As he grew older, B. achieved a degree of independence in any area in which his judgment told him that his conduct ought not to be dictated by mere convention or prejudice. He became somewhat impatient with outer forms of etiquette when their result was merely to prevent him from following his inclinations. But the change here was merely a superficial one; it did not affect or reflect his essential relationship with the surrounding world.

The relations were not as brilliantly successful as, earlier, he would have desired and expected. A large area of comparative failure was his dealings with women. Throughout his life he has no difficulty in finding women who attracted him and for whom he had sufficient appeal. Nor was his sex life inadequate or unvaried, after he has overcome the copybook puritanism of his first manhood. In his view his troubles with women came about merely because they chose to take umbrage at his good qualities—particularly his even temper and his intellect. In return he developed some feeling of persecution and exploitation at their hands. Partly out of real experience, partly perhaps out of imagination, he felt that nearly all women were unreasonable, dominating, unappreciative of his kindness and patience, too insistent on penetrating into the forbidden sanctum of his private self.

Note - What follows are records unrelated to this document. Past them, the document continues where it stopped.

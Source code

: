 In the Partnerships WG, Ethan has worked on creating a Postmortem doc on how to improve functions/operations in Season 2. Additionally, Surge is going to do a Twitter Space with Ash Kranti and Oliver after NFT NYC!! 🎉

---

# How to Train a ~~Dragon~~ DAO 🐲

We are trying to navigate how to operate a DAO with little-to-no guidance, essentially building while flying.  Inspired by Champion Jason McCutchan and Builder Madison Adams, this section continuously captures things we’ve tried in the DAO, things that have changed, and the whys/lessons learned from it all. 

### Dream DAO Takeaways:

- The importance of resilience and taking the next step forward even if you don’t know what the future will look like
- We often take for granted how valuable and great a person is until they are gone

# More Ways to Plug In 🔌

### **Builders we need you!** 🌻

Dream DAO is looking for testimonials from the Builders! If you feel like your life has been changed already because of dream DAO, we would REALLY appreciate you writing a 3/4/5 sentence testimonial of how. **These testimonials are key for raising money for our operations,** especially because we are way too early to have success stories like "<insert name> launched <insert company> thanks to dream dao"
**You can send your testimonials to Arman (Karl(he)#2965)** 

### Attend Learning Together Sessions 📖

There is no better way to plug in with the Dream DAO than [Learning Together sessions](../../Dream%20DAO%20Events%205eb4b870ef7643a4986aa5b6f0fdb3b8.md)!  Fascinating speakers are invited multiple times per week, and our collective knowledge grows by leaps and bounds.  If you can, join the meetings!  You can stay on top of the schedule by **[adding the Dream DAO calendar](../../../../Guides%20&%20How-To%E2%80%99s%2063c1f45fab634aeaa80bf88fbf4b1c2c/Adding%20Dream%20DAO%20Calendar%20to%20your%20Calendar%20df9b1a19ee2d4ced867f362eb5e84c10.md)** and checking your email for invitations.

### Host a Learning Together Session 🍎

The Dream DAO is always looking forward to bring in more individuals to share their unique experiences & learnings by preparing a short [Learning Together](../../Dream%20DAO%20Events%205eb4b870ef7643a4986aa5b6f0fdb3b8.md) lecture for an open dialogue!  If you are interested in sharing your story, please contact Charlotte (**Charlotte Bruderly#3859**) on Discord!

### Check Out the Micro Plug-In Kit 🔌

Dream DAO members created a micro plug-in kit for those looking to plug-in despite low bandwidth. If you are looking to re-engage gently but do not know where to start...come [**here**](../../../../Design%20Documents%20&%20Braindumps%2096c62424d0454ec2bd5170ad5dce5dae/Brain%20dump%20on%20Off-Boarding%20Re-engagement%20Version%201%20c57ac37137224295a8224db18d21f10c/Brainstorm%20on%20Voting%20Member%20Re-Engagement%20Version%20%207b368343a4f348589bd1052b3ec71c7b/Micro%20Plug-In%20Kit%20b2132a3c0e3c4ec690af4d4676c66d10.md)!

Only very late in life did B. meet a woman who possessed the qualities of soul and mind, of character and temperament, which he had sought vainly in many others. To her, he felt, he could lower the barriers that had separated him from the rest of humanity. Under this new influence he inquired for the first time into the nature of these barriers. Why, since the end of his college years, has he admitted no one—man or woman—into a true intellectual and emotional intimacy? Why had he no pals, no chums?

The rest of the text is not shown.